What the task requires: Quote the records that follow in full and exactly; leave out the pictures.

Extracted records:

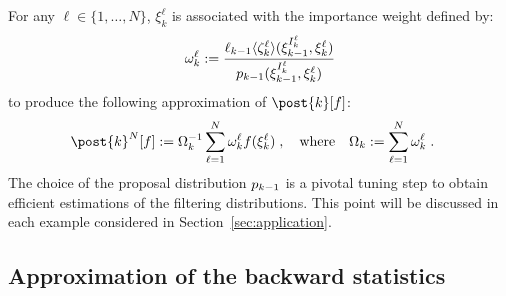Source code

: \documentclass{article}
\newcommand{\N}{N}
\newcommand{\kissforward}[3][]
{\ifthenelse{\equal{#1}{}}{p_{#2}}
{\ifthenelse{\equal{#1}{fully}}{p^{\star}_{#2}}
{\ifthenelse{\equal{#1}{smooth}}{\tilde{r}_{#2}}{\mathrm{erreur}}}}}
\newcommand{\eqdef}{\ensuremath{:=}}
\newcommand{\eqsp}{\;}
\newcommand{\ewght}[2]{\ensuremath{\omega_{#1}^{#2}}}
\newcommand{\epart}[2]{\ensuremath{\xi_{#1}^{#2}}}
\newcommand{\sumwght}[2][]{%
\ifthenelse{\equal{#1}{}}{\ensuremath{\Omega_{#2}}}{\ensuremath{\Omega_{#2}^{(#1)}}}}
\newcommand{\hatqg}[1]{\mathsf{\ell}_{#1}}
\newcounter{example}[section]
\begin{document}
For any  $\ell \in\{1, \dots, \N\}$, $\epart{k}{\ell}$ is associated with the  importance weight defined by:
\begin{equation}
\label{eq:weight-update-filtering}
    \ewght{k}{\ell} \eqdef \frac{\hatqg{k-1}\langle\zeta_k^{\ell}\rangle(\epart{k-1}{I_k^{\ell}},\epart{k}{\ell}) }{ \kissforward{k-1}{k-1}(\epart{k-1}{I_k^{\ell}},\epart{k}{\ell})}
\end{equation}
to produce the following approximation of $\post{k}[f]$:
\begin{align*}
\post{k}^\N[f]&\eqdef \sumwght{k}^{-1}\sum_{\ell=1}^N \ewght{k}{\ell}f(\epart{k}{\ell})\eqsp,\quad\mbox{where}\quad\sumwght{k}\eqdef \sum_{\ell=1}^\N \ewght{k}{\ell}\eqsp.
\end{align*}
The choice of the proposal distribution $\kissforward{k-1}{k-1}$ is a pivotal tuning step to obtain efficient estimations of the filtering distributions.  This point will be discussed in each example considered in Section~\ref{sec:application}.



\subsection{Approximation of the backward statistics}
\label{sec:smoothing}
\end{document}
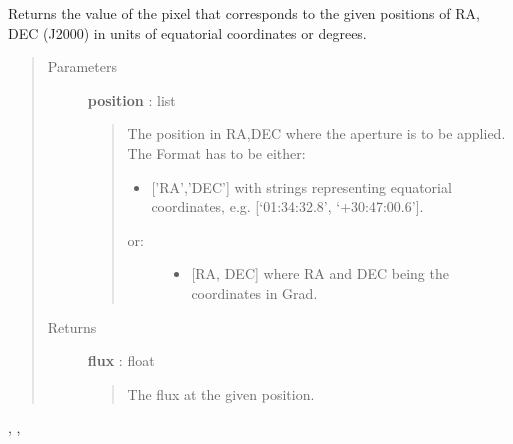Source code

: \documentclass[a4paper,10pt,english]{sphinxmanual}
\begin{document}
\begin{fulllineitems}
\begin{fulllineitems}
\end{fulllineitems}


\begin{fulllineitems}
\label{maps:astrolyze.maps.fits.FitsMap.read_flux}
Returns the value of the pixel that corresponds to the
given positions of RA, DEC (J2000) in units of equatorial
coordinates or degrees.
\begin{quote}\begin{description}
\item[{Parameters }] \leavevmode
\textbf{position} : list
\begin{quote}

The position in RA,DEC where the aperture is to be applied.
The Format has to be either:
\begin{itemize}
\item {} 
{[}'RA','DEC'{]} with strings representing equatorial
coordinates, e.g. {[}`01:34:32.8', `+30:47:00.6'{]}.

\end{itemize}
\begin{description}
\item[{or:}] \leavevmode\begin{itemize}
\item {} 
{[}RA, DEC{]} where RA and DEC being the coordinates in Grad.

\end{itemize}

\end{description}
\end{quote}

\item[{Returns }] \leavevmode
\textbf{flux} : float
\begin{quote}

The flux at the given position.
\end{quote}

\end{description}\end{quote}




, , 



\end{fulllineitems}



\end{fulllineitems}
\end{document}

Result for this task:
Source code

: \documentclass{article}
\newcommand{\N}{N}
\newcommand{\kissforward}[3][]
{\ifthenelse{\equal{#1}{}}{p_{#2}}
{\ifthenelse{\equal{#1}{fully}}{p^{\star}_{#2}}
{\ifthenelse{\equal{#1}{smooth}}{\tilde{r}_{#2}}{\mathrm{erreur}}}}}
\newcommand{\eqdef}{\ensuremath{:=}}
\newcommand{\eqsp}{\;}
\newcommand{\ewght}[2]{\ensuremath{\omega_{#1}^{#2}}}
\newcommand{\epart}[2]{\ensuremath{\xi_{#1}^{#2}}}
\newcommand{\sumwght}[2][]{%
\ifthenelse{\equal{#1}{}}{\ensuremath{\Omega_{#2}}}{\ensuremath{\Omega_{#2}^{(#1)}}}}
\newcommand{\hatqg}[1]{\mathsf{\ell}_{#1}}
\newcounter{example}[section]
\begin{document}
For any  $\ell \in\{1, \dots, \N\}$, $\epart{k}{\ell}$ is associated with the  importance weight defined by:
\begin{equation}
\label{eq:weight-update-filtering}
    \ewght{k}{\ell} \eqdef \frac{\hatqg{k-1}\langle\zeta_k^{\ell}\rangle(\epart{k-1}{I_k^{\ell}},\epart{k}{\ell}) }{ \kissforward{k-1}{k-1}(\epart{k-1}{I_k^{\ell}},\epart{k}{\ell})}
\end{equation}
to produce the following approximation of $\post{k}[f]$:
\begin{align*}
\post{k}^\N[f]&\eqdef \sumwght{k}^{-1}\sum_{\ell=1}^N \ewght{k}{\ell}f(\epart{k}{\ell})\eqsp,\quad\mbox{where}\quad\sumwght{k}\eqdef \sum_{\ell=1}^\N \ewght{k}{\ell}\eqsp.
\end{align*}
The choice of the proposal distribution $\kissforward{k-1}{k-1}$ is a pivotal tuning step to obtain efficient estimations of the filtering distributions.  This point will be discussed in each example considered in Section~\ref{sec:application}.



\subsection{Approximation of the backward statistics}
\label{sec:smoothing}
\end{document}
Source code

: \documentclass[a4paper,10pt,english]{sphinxmanual}
\begin{document}
\begin{fulllineitems}
\begin{fulllineitems}
\end{fulllineitems}


\begin{fulllineitems}
\label{maps:astrolyze.maps.fits.FitsMap.read_flux}
Returns the value of the pixel that corresponds to the
given positions of RA, DEC (J2000) in units of equatorial
coordinates or degrees.
\begin{quote}\begin{description}
\item[{Parameters }] \leavevmode
\textbf{position} : list
\begin{quote}

The position in RA,DEC where the aperture is to be applied.
The Format has to be either:
\begin{itemize}
\item {} 
{[}'RA','DEC'{]} with strings representing equatorial
coordinates, e.g. {[}`01:34:32.8', `+30:47:00.6'{]}.

\end{itemize}
\begin{description}
\item[{or:}] \leavevmode\begin{itemize}
\item {} 
{[}RA, DEC{]} where RA and DEC being the coordinates in Grad.

\end{itemize}

\end{description}
\end{quote}

\item[{Returns }] \leavevmode
\textbf{flux} : float
\begin{quote}

The flux at the given position.
\end{quote}

\end{description}\end{quote}




, , 



\end{fulllineitems}



\end{fulllineitems}
\end{document}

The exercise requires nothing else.